[[ Dataset open ]]

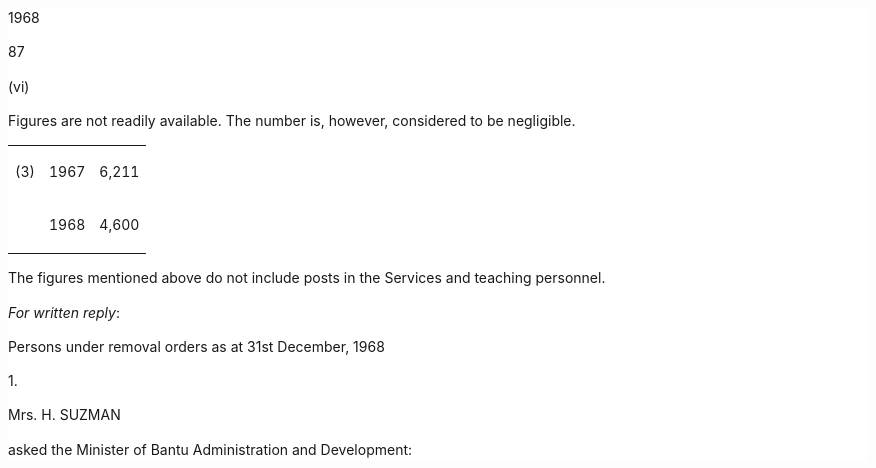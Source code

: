 <td><p></p></td>

<td><p></p></td>

<td><p>1968</p></td>

<td><p>87</p></td>

</tr>

<tr>

<td><p>(vi)</p></td>

<td colspan="3"><p>Figures are not readily available. The number is, however, considered to be negligible.</p></td>

</tr>

</table>

<table>

<tr>

<td><p><noteRef href="note1_p859" marker="*"/>(3)</p></td>

<td><p>1967</p></td>

<td><p>6,211</p></td>

</tr>

<tr>

<td><p></p></td>

<td><p>1968</p></td>

<td><p>4,600</p></td>

</tr>

</table>

<p>The figures mentioned above do not include posts in the Services and teaching personnel.</p>

</answer>

</oralStatements>

<p><i>For written reply</i>:</p>

<writtenStatements>

<heading>Persons under removal orders as at 31st December, 1968</heading>

<question by="#suzman" to="#minister_of_bantu_administration_and_development">

<num>1.</num>

<from>Mrs. H. SUZMAN</from>

<p>asked the Minister of Bantu Administration and Development:</p>

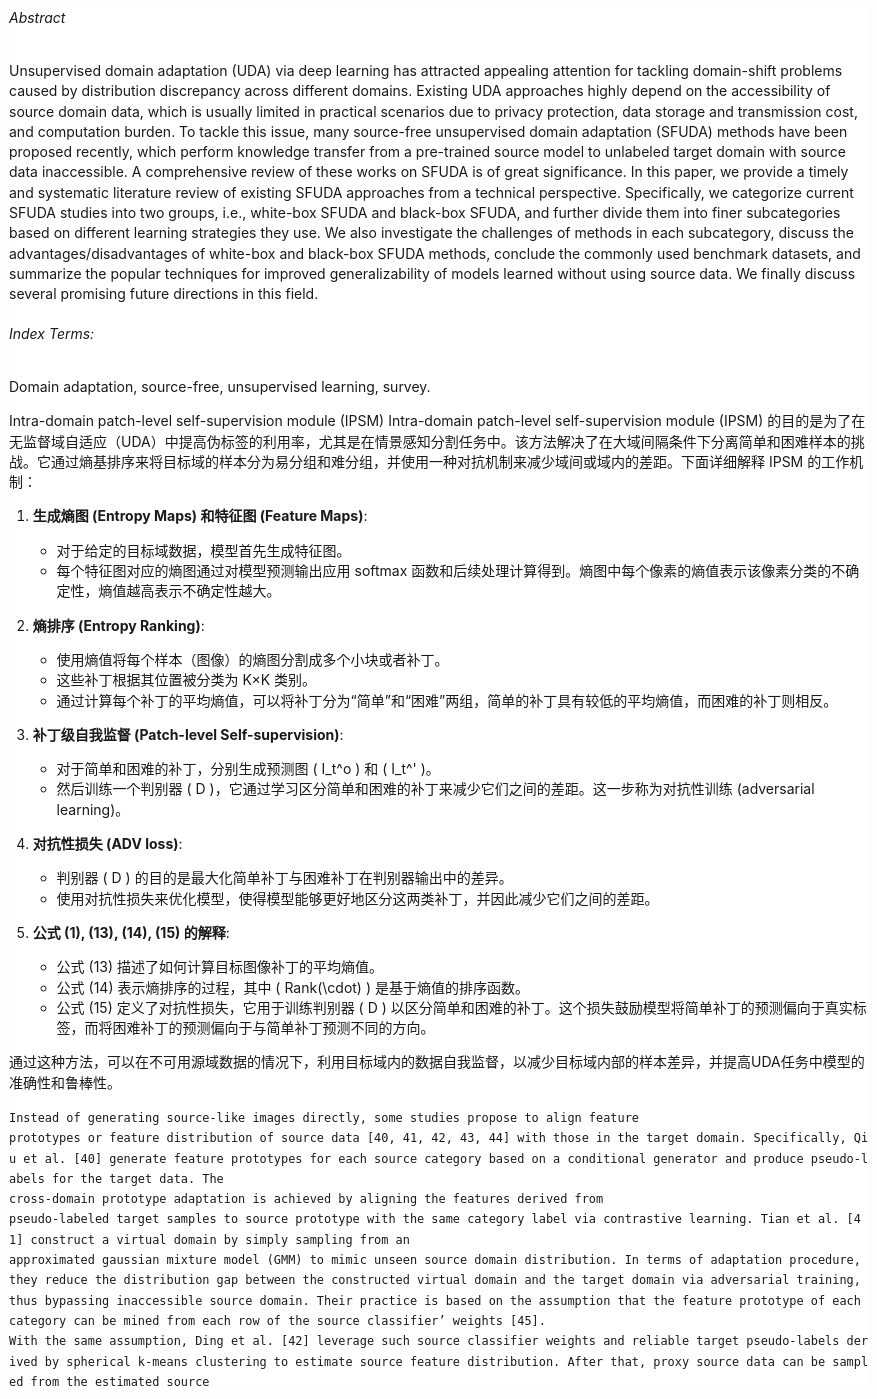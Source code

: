 ###### Abstract

Unsupervised domain adaptation (UDA) via deep learning has attracted appealing attention for tackling domain-shift problems caused by distribution discrepancy across different domains. Existing UDA approaches highly depend on the accessibility of source domain data, which is usually limited in practical scenarios due to privacy protection, data storage and transmission cost, and computation burden. To tackle this issue, many source-free unsupervised domain adaptation (SFUDA) methods have been proposed recently, which perform knowledge transfer from a pre-trained source model to unlabeled target domain with source data inaccessible. A comprehensive review of these works on SFUDA is of great significance. In this paper, we provide a timely and systematic literature review of existing SFUDA approaches from a technical perspective. Specifically, we categorize current SFUDA studies into two groups, i.e., white-box SFUDA and black-box SFUDA, and further divide them into finer subcategories based on different learning strategies they use. We also investigate the challenges of methods in each subcategory, discuss the advantages/disadvantages of white-box and black-box SFUDA methods, conclude the commonly used benchmark datasets, and summarize the popular techniques for improved generalizability of models learned without using source data. We finally discuss several promising future directions in this field.

###### Index Terms:

Domain adaptation, source-free, unsupervised learning, survey.



Intra-domain patch-level self-supervision module (IPSM) Intra-domain patch-level self-supervision module (IPSM) 的目的是为了在无监督域自适应（UDA）中提高伪标签的利用率，尤其是在情景感知分割任务中。该方法解决了在大域间隔条件下分离简单和困难样本的挑战。它通过熵基排序来将目标域的样本分为易分组和难分组，并使用一种对抗机制来减少域间或域内的差距。下面详细解释 IPSM 的工作机制：

1. **生成熵图 (Entropy Maps) 和特征图 (Feature Maps)**:
   - 对于给定的目标域数据，模型首先生成特征图。
   - 每个特征图对应的熵图通过对模型预测输出应用 softmax 函数和后续处理计算得到。熵图中每个像素的熵值表示该像素分类的不确定性，熵值越高表示不确定性越大。

2. **熵排序 (Entropy Ranking)**:
   - 使用熵值将每个样本（图像）的熵图分割成多个小块或者补丁。
   - 这些补丁根据其位置被分类为 K×K 类别。
   - 通过计算每个补丁的平均熵值，可以将补丁分为“简单”和“困难”两组，简单的补丁具有较低的平均熵值，而困难的补丁则相反。

3. **补丁级自我监督 (Patch-level Self-supervision)**:
   - 对于简单和困难的补丁，分别生成预测图 \( I_t^o \) 和 \( I_t^' \)。
   - 然后训练一个判别器 \( D \)，它通过学习区分简单和困难的补丁来减少它们之间的差距。这一步称为对抗性训练 (adversarial learning)。

4. **对抗性损失 (ADV loss)**:
   - 判别器 \( D \) 的目的是最大化简单补丁与困难补丁在判别器输出中的差异。
   - 使用对抗性损失来优化模型，使得模型能够更好地区分这两类补丁，并因此减少它们之间的差距。

5. **公式 (1), (13), (14), (15) 的解释**:
   - 公式 (13) 描述了如何计算目标图像补丁的平均熵值。
   - 公式 (14) 表示熵排序的过程，其中 \( Rank(\cdot) \) 是基于熵值的排序函数。
   - 公式 (15) 定义了对抗性损失，它用于训练判别器 \( D \) 以区分简单和困难的补丁。这个损失鼓励模型将简单补丁的预测偏向于真实标签，而将困难补丁的预测偏向于与简单补丁预测不同的方向。

通过这种方法，可以在不可用源域数据的情况下，利用目标域内的数据自我监督，以减少目标域内部的样本差异，并提高UDA任务中模型的准确性和鲁棒性。

```
Instead of generating source-like images directly, some studies propose to align feature
prototypes or feature distribution of source data [40, 41, 42, 43, 44] with those in the target domain. Specifically, Qiu et al. [40] generate feature prototypes for each source category based on a conditional generator and produce pseudo-labels for the target data. The
cross-domain prototype adaptation is achieved by aligning the features derived from
pseudo-labeled target samples to source prototype with the same category label via contrastive learning. Tian et al. [41] construct a virtual domain by simply sampling from an
approximated gaussian mixture model (GMM) to mimic unseen source domain distribution. In terms of adaptation procedure, they reduce the distribution gap between the constructed virtual domain and the target domain via adversarial training, thus bypassing inaccessible source domain. Their practice is based on the assumption that the feature prototype of each category can be mined from each row of the source classifier’ weights [45].
With the same assumption, Ding et al. [42] leverage such source classifier weights and reliable target pseudo-labels derived by spherical k-means clustering to estimate source feature distribution. After that, proxy source data can be sampled from the estimated source
```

[[ Dataset closed ]]

§ **Problem**: Could you state how many lines of the records contain "assumption"? Give the number and nothing else.

§ **Problem solution**: 2